Ok, I believe if we look closer we will find that the pretended inclusion of randomness in artificial deterministic systems turns out to be deterministic as well – determinism in the sense of allo- or heterodetermination. Self-organisation presupposes a degree of freedom and it is, in which way ever, self-determined. It is up to the agent how it produces the output. And the agent has more than one possibility to do this. If the system that has to produce the output has only one possibility, namely, can give one certain output only to one certain input, then it works as a mechanical system and not as an agent. Does a primitive agent ponder? I am not fond of saying that the universe is perfused with a soul. What I do think is that if we human agents ponder there must be some preconditions from which our pondering capability emerged and we have to be clear about the fact that we share this precondition with lower level agents though there is a clear-cut difference which makes us distinct from them.
If we consider that nowadays our abuse of natural resources, the inequality among people or the difficulties of the majority collecting relevant information to solve everyday problems is higher than ever, we then might ask what is the “Global Sustainable Information Society” you talk about. Is it a goal, the end to which social systems seems to evolve? or is it more like a regulatory idea as Kant´s perpetual peace, an utopia?
It’s a concrete utopia in the sense of critical theorist Ernst Bloch. Though our societies are self-organising systems they do not develop by themselves in that direction which would be desirable and would meet the long-term interests of the systems self-maintenance. This is a feature inherent in every self-organising system. Look at Ward’s recent book on the self-destructiveness of life. Look at the history of evolution in which more than 99 per cent of all existing biotic systems have perished. Thus also our systems of human civilisation may perish. But since we are parts of these systems that – in contradistinction to self-organising systems on lower levels – have the possibility to influence the whole by pondering with reflection, rationality, and reason, and since we can identify possible futures for humanity, our systems are not yet deemed to perish. Anyway, it is up to the parts of the systems to do the right choices.

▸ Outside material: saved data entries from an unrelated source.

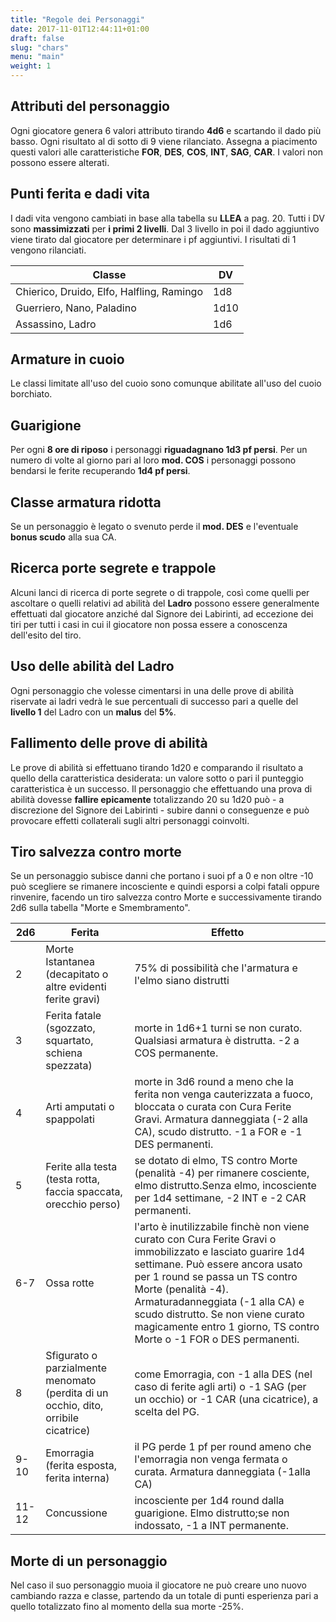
 ```yaml
---
title: "Regole dei Personaggi"
date: 2017-11-01T12:44:11+01:00
draft: false
slug: "chars"
menu: "main"
weight: 1
---
```


## Attributi del personaggio

Ogni giocatore genera 6 valori attributo tirando **4d6** e scartando il dado più basso.
Ogni risultato al di sotto di 9 viene rilanciato. Assegna a piacimento questi valori alle caratteristiche **FOR**, **DES**, **COS**, **INT**, **SAG**, **CAR**. I valori non possono essere alterati.

## Punti ferita e dadi vita

I dadi vita vengono cambiati in base alla tabella su **LLEA** a pag. 20. Tutti i DV sono **massimizzati** per **i primi 2 livelli**. Dal 3 livello in poi il dado aggiuntivo viene tirato dal giocatore per determinare i pf aggiuntivi. I risultati di 1 vengono rilanciati.
<!--more-->

| Classe                                    | DV   |
|-------------------------------------------|------|
| Chierico, Druido, Elfo, Halfling, Ramingo | 1d8  |
| Guerriero, Nano, Paladino                 | 1d10 |
| Assassino, Ladro                          | 1d6  |

## Armature in cuoio

Le classi limitate all'uso del cuoio sono comunque abilitate all'uso del cuoio borchiato.

## Guarigione

Per ogni **8 ore di riposo** i personaggi **riguadagnano 1d3 pf persi**. Per un numero di volte al giorno pari al loro **mod. COS** i personaggi possono bendarsi le ferite recuperando **1d4 pf persi**.

## Classe armatura ridotta

Se un personaggio è legato o svenuto perde il **mod. DES** e l'eventuale **bonus scudo** alla sua CA.

## Ricerca porte segrete e trappole

Alcuni lanci di ricerca di porte segrete o di trappole, così come quelli per ascoltare o quelli relativi ad abilità del **Ladro** possono essere generalmente effettuati dal giocatore anziché dal Signore dei Labirinti, ad eccezione dei tiri per tutti i casi in cui il giocatore non possa essere a conoscenza dell'esito del tiro.

## Uso delle abilità del Ladro

Ogni personaggio che volesse cimentarsi in una delle prove di abilità riservate ai ladri vedrà le sue percentuali di successo pari a quelle del **livello 1** del Ladro con un **malus** del **5%**.

## Fallimento delle prove di abilità

Le prove di abilità si effettuano tirando 1d20 e comparando il risultato a quello della caratteristica desiderata: un valore sotto o pari il punteggio caratteristica è un successo.  Il personaggio che effettuando una prova di abilità dovesse **fallire epicamente** totalizzando 20 su 1d20 può - a discrezione del Signore dei Labirinti - subire danni o conseguenze e può provocare effetti collaterali sugli altri personaggi coinvolti.

## Tiro salvezza contro morte

Se un personaggio subisce danni che portano i suoi pf a 0 e non oltre -10 può scegliere se rimanere incosciente e quindi esporsi a colpi fatali oppure rinvenire, facendo un tiro salvezza contro Morte e
successivamente tirando 2d6 sulla tabella "Morte e Smembramento".

| 2d6 | Ferita | Effetto |
|-------|------------------------------------------------------------------------------------|-------------------------------------------------------------------------------------------------------------------------------------------------------------------------------------------------------------------------------------------------------------------------------------------------------------------------------------------------------|
| 2 | Morte Istantanea (decapitato o altre evidenti ferite gravi) | 75% di possibilità che l'armatura e l'elmo siano distrutti |
| 3 | Ferita fatale (sgozzato, squartato, schiena spezzata) | morte in 1d6+1 turni se non curato. Qualsiasi armatura è distrutta. -2 a COS permanente. |
| 4 | Arti amputati o spappolati | morte in 3d6 round a meno che la ferita non venga cauterizzata a fuoco, bloccata o curata con Cura Ferite Gravi. Armatura danneggiata (-2 alla CA), scudo distrutto. -1 a FOR e -1 DES permanenti. |
| 5 | Ferite alla testa (testa rotta, faccia spaccata, orecchio perso) | se dotato di elmo, TS contro Morte (penalità -4) per rimanere cosciente, elmo distrutto.Senza elmo, incosciente per 1d4 settimane, -2 INT e -2 CAR permanenti. |
| 6-7 | Ossa rotte | l'arto è inutilizzabile finchè non viene curato con Cura Ferite Gravi o immobilizzato e lasciato guarire 1d4 settimane. Può essere ancora usato per 1 round se passa un TS contro Morte (penalità -4). Armaturadanneggiata (-1 alla CA) e scudo distrutto. Se non viene curato magicamente entro 1 giorno, TS contro Morte o -1 FOR o DES permanenti. |
| 8 | Sfigurato o parzialmente menomato (perdita di un occhio, dito, orribile cicatrice) | come Emorragia, con -1 alla DES (nel caso di ferite agli arti) o -1 SAG (per un occhio) or -1 CAR (una cicatrice), a scelta del PG. |
| 9-10 | Emorragia (ferita esposta, ferita interna) | il PG perde 1 pf per round ameno che l'emorragia non venga fermata o curata. Armatura danneggiata (-1alla CA) |
| 11-12 | Concussione | incosciente per 1d4 round dalla guarigione. Elmo distrutto;se non indossato, -1 a INT permanente. |

## Morte di un personaggio

Nel caso il suo personaggio muoia il giocatore ne può creare uno nuovo cambiando razza e classe, partendo da un totale di punti esperienza pari a quello totalizzato fino al momento della sua morte -25%.

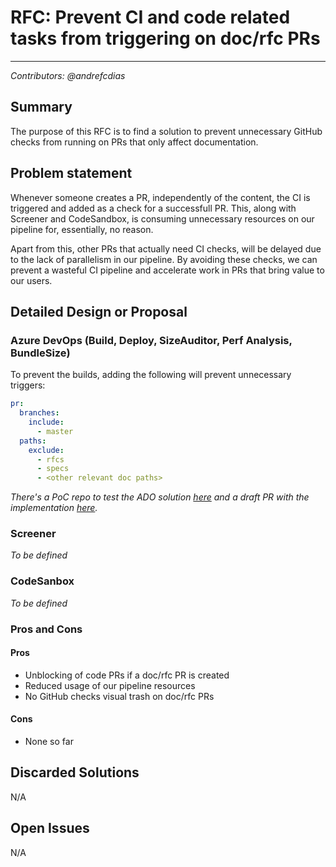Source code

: # RFC: Prevent CI and code related tasks from triggering on doc/rfc PRs

---

_Contributors: @andrefcdias_

## Summary

The purpose of this RFC is to find a solution to prevent unnecessary GitHub checks from running on PRs that only affect documentation.

## Problem statement

Whenever someone creates a PR, independently of the content, the CI is triggered and added as a check for a successfull PR. This, along with Screener and CodeSandbox, is consuming unnecessary resources on our pipeline for, essentially, no reason.

Apart from this, other PRs that actually need CI checks, will be delayed due to the lack of parallelism in our pipeline.
By avoiding these checks, we can prevent a wasteful CI pipeline and accelerate work in PRs that bring value to our users.

## Detailed Design or Proposal

### Azure DevOps (Build, Deploy, SizeAuditor, Perf Analysis, BundleSize)

To prevent the builds, adding the following will prevent unnecessary triggers:

```yaml
pr:
  branches:
    include:
      - master
  paths:
    exclude:
      - rfcs
      - specs
      - <other relevant doc paths>
```

_There's a PoC repo to test the ADO solution [here](https://github.com/andrefcdias/actions-test) and a draft PR with the implementation [here](https://github.com/microsoft/fluentui/pull/16816)._

### Screener

_To be defined_

### CodeSanbox

_To be defined_

### Pros and Cons

#### Pros

- Unblocking of code PRs if a doc/rfc PR is created
- Reduced usage of our pipeline resources
- No GitHub checks visual trash on doc/rfc PRs

#### Cons

- None so far

## Discarded Solutions

N/A

## Open Issues

N/A
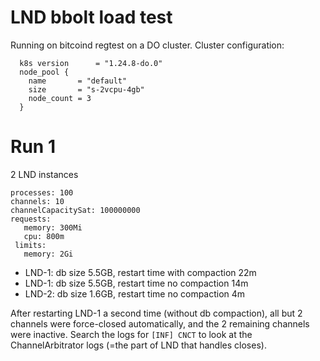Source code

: # LND bbolt load test
Running on bitcoind regtest on a DO cluster.
Cluster configuration:
```
  k8s version      = "1.24.8-do.0"
  node_pool {
    name       = "default"
    size       = "s-2vcpu-4gb"
    node_count = 3
  }
```
# Run 1
2 LND instances
```
processes: 100
channels: 10
channelCapacitySat: 100000000
requests:
   memory: 300Mi
   cpu: 800m
 limits:
   memory: 2Gi
```
- LND-1: db size 5.5GB, restart time with compaction 22m
- LND-1: db size 5.5GB, restart time no compaction 14m
- LND-2: db size 1.6GB, restart time no compaction 4m

After restarting LND-1 a second time (without db compaction), all but 2 channels were force-closed automatically, and the 2 remaining channels were inactive. Search the logs for `[INF] CNCT` to look at the ChannelArbitrator logs (=the part of LND that handles closes).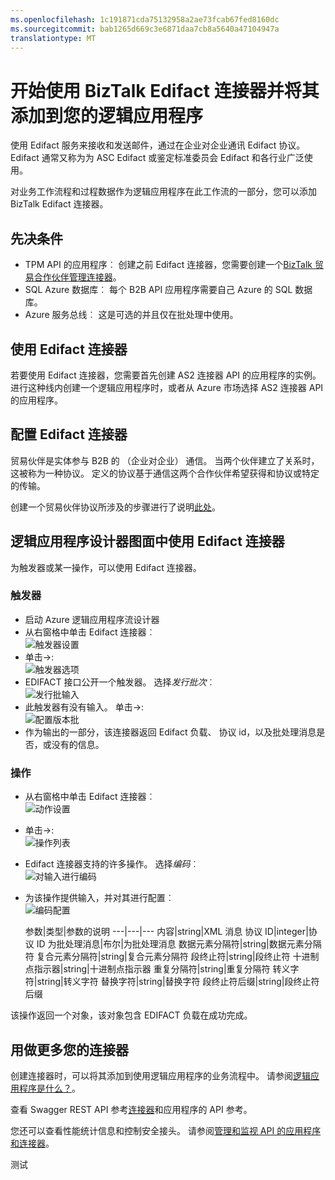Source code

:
 ```yaml
---
ms.openlocfilehash: 1c191871cda75132958a2ae73fcab67fed8160dc
ms.sourcegitcommit: bab1265d669c3e6871daa7cb8a5640a47104947a
translationtype: MT
---
```

<properties 
   pageTitle="在应用程序逻辑中使用 BizTalk Edifact 连接器 |Microsoft Azure 应用程序服务" 
   description="如何创建和配置 BizTalk Edifact 接口或 API 的应用程序并在 Azure 应用程序服务中的一个逻辑应用程序中使用它" 
   services="app-service\logic" 
   documentationCenter=".net,nodejs,java" 
   authors="rajeshramabathiran" 
   manager="dwrede" 
   editor=""/>

<tags
   ms.service="app-service-logic"
   ms.devlang="multiple"
   ms.topic="article"
   ms.tgt_pltfrm="na"
   ms.workload="integration" 
   ms.date="08/23/2015"
   ms.author="rajram"/>

# 开始使用 BizTalk Edifact 连接器并将其添加到您的逻辑应用程序  
使用 Edifact 服务来接收和发送邮件，通过在企业对企业通讯 Edifact 协议。 Edifact 通常又称为为 ASC Edifact 或鉴定标准委员会 Edifact 和各行业广泛使用。

对业务工作流程和过程数据作为逻辑应用程序在此工作流的一部分，您可以添加 BizTalk Edifact 连接器。 

## 先决条件
- TPM API 的应用程序︰ 创建之前 Edifact 连接器，您需要创建一个[BizTalk 贸易合作伙伴管理连接器][1]。
- SQL Azure 数据库︰ 每个 B2B API 应用程序需要自己 Azure 的 SQL 数据库。
- Azure 服务总线︰ 这是可选的并且仅在批处理中使用。

## 使用 Edifact 连接器
若要使用 Edifact 连接器，您需要首先创建 AS2 连接器 API 的应用程序的实例。 进行这种线内创建一个逻辑应用程序时，或者从 Azure 市场选择 AS2 连接器 API 的应用程序。

## 配置 Edifact 连接器
贸易伙伴是实体参与 B2B 的 （企业对企业） 通信。 当两个伙伴建立了关系时，这被称为一种协议。 定义的协议基于通信这两个合作伙伴希望获得和协议或特定的传输。

创建一个贸易伙伴协议所涉及的步骤进行了说明[此处][2]。

## 逻辑应用程序设计器图面中使用 Edifact 连接器
为触发器或某一操作，可以使用 Edifact 连接器。

### 触发器
- 启动 Azure 逻辑应用程序流设计器
- 从右窗格中单击 Edifact 连接器︰  
![触发器设置][3]
- 单击->:  
![触发器选项][4]
- EDIFACT 接口公开一个触发器。 选择*发行批次*︰  
![发行批输入][5]
- 此触发器有没有输入。 单击->:  
![配置版本批][6]
- 作为输出的一部分，该连接器返回 Edifact 负载、 协议 id，以及批处理消息是否，或没有的信息。

### 操作
- 从右窗格中单击 Edifact 连接器︰  
![动作设置][7]
- 单击->:  
![操作列表][8]
- Edifact 连接器支持的许多操作。 选择*编码*︰  
![对输入进行编码][9]
- 为该操作提供输入，并对其进行配置︰  
![编码配置][10]

    参数|类型|参数的说明
---|---|---
内容|string|XML 消息
协议 ID|integer|协议 ID
为批处理消息|布尔|为批处理消息
数据元素分隔符|string|数据元素分隔符
复合元素分隔符|string|复合元素分隔符
段终止符|string|段终止符
十进制点指示器|string|十进制点指示器
重复分隔符|string|重复分隔符
转义字符|string|转义字符
替换字符|string|替换字符
段终止符后缀|string|段终止符后缀

该操作返回一个对象，该对象包含 EDIFACT 负载在成功完成。

## 用做更多您的连接器
创建连接器时，可以将其添加到使用逻辑应用程序的业务流程中。 请参阅[逻辑应用程序是什么？](app-service-logic-what-are-logic-apps.md)。

查看 Swagger REST API 参考[连接器](http://go.microsoft.com/fwlink/p/?LinkId=529766)和应用程序的 API 参考。

您还可以查看性能统计信息和控制安全接头。 请参阅[管理和监视 API 的应用程序和连接器](../app-service-api/app-service-api-manage-in-portal.md)。


<!--References -->
[1]: app-service-logic-connector-tpm.md
[2]: app-service-logic-create-a-trading-partner-agreement.md
[3]: ./media/app-service-logic-connector-edifact/TriggerSettings.PNG
[4]: ./media/app-service-logic-connector-edifact/ListOfTriggers.PNG
[5]: ./media/app-service-logic-connector-edifact/ReleaseBatchTriggerInput.PNG
[6]: ./media/app-service-logic-connector-edifact/ReleaseBatchTriggerConfigured.PNG
[7]: ./media/app-service-logic-connector-edifact/ActionSettings.PNG
[8]: ./media/app-service-logic-connector-edifact/ListOfActions.PNG
[9]: ./media/app-service-logic-connector-edifact/EncodeInput.PNG
[10]: ./media/app-service-logic-connector-edifact/EncodeConfigured.PNG

测试
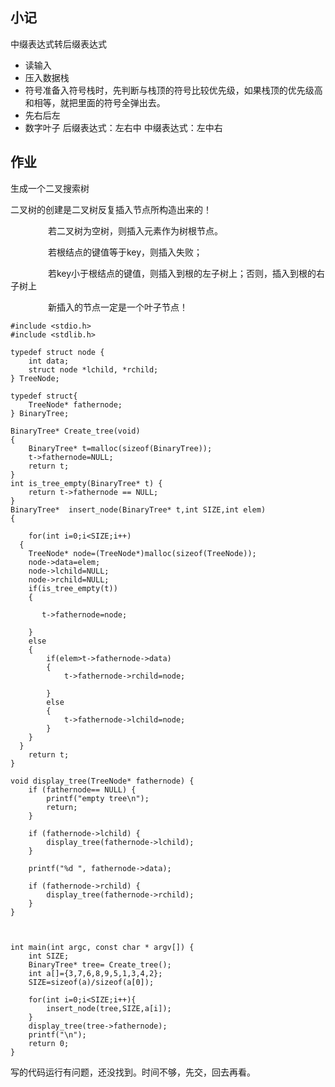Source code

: ## 小记
中缀表达式转后缀表达式
- 读输入
- 压入数据栈
- 符号准备入符号栈时，先判断与栈顶的符号比较优先级，如果栈顶的优先级高和相等，就把里面的符号全弹出去。
- 先右后左
- 数字叶子
后缀表达式：左右中
中缀表达式：左中右

## 作业
生成一个二叉搜索树

二叉树的创建是二叉树反复插入节点所构造出来的！

　　 　　若二叉树为空树，则插入元素作为树根节点。

　　 　　若根结点的键值等于key，则插入失败；

　　 　　若key小于根结点的键值，则插入到根的左子树上；否则，插入到根的右子树上

　　 　　新插入的节点一定是一个叶子节点！
```
#include <stdio.h>
#include <stdlib.h>

typedef struct node {
    int data;
    struct node *lchild, *rchild;
} TreeNode;

typedef struct{
    TreeNode* fathernode;
} BinaryTree;

BinaryTree* Create_tree(void)
{
    BinaryTree* t=malloc(sizeof(BinaryTree));
    t->fathernode=NULL;
    return t;
}
int is_tree_empty(BinaryTree* t) {
    return t->fathernode == NULL;
}
BinaryTree*  insert_node(BinaryTree* t,int SIZE,int elem)
{
    
    for(int i=0;i<SIZE;i++)
  {
    TreeNode* node=(TreeNode*)malloc(sizeof(TreeNode));
    node->data=elem;
    node->lchild=NULL;
    node->rchild=NULL;
    if(is_tree_empty(t))
    {
    
       t->fathernode=node;
    
    }
    else
    {
        if(elem>t->fathernode->data)
        {
            t->fathernode->rchild=node;
            
        }
        else
        {
            t->fathernode->lchild=node;
        }
    }
  }
    return t;
}

void display_tree(TreeNode* fathernode) {
    if (fathernode== NULL) {
        printf("empty tree\n");
        return;
    }

    if (fathernode->lchild) {
        display_tree(fathernode->lchild);
    }

    printf("%d ", fathernode->data);

    if (fathernode->rchild) {
        display_tree(fathernode->rchild);
    }
}



int main(int argc, const char * argv[]) {
    int SIZE;
    BinaryTree* tree= Create_tree();
    int a[]={3,7,6,8,9,5,1,3,4,2};
    SIZE=sizeof(a)/sizeof(a[0]);
    
    for(int i=0;i<SIZE;i++){
        insert_node(tree,SIZE,a[i]);
    }
    display_tree(tree->fathernode);
    printf("\n");
    return 0;
}
```
写的代码运行有问题，还没找到。时间不够，先交，回去再看。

We are approaching what I call the “Great Bifurcation”. There is an alternative between at least 2 possible paths. One is the path of a breakdown and one is a path of a breakthrough to what I call a “Global Sustainable Information Society”. The latter provides a framework for the persistence of humanity, that is, for the capability of humanity to fight against anthropogenic, sociogenic, self-made causes for extermination.
In order to enable societies to get on the sustainable path, ICTs have to be shaped according to their potential to foster the generation of human and humane information. Unfortunately, due to informational capitalism we live in, neoliberal policies have furthered the preponderance of meaningless gadgets over means for survival and for the good society. However, this is not the end of the story. And since humans are self-organising systems, they have the freedom to change priorities. Thus hope is still there.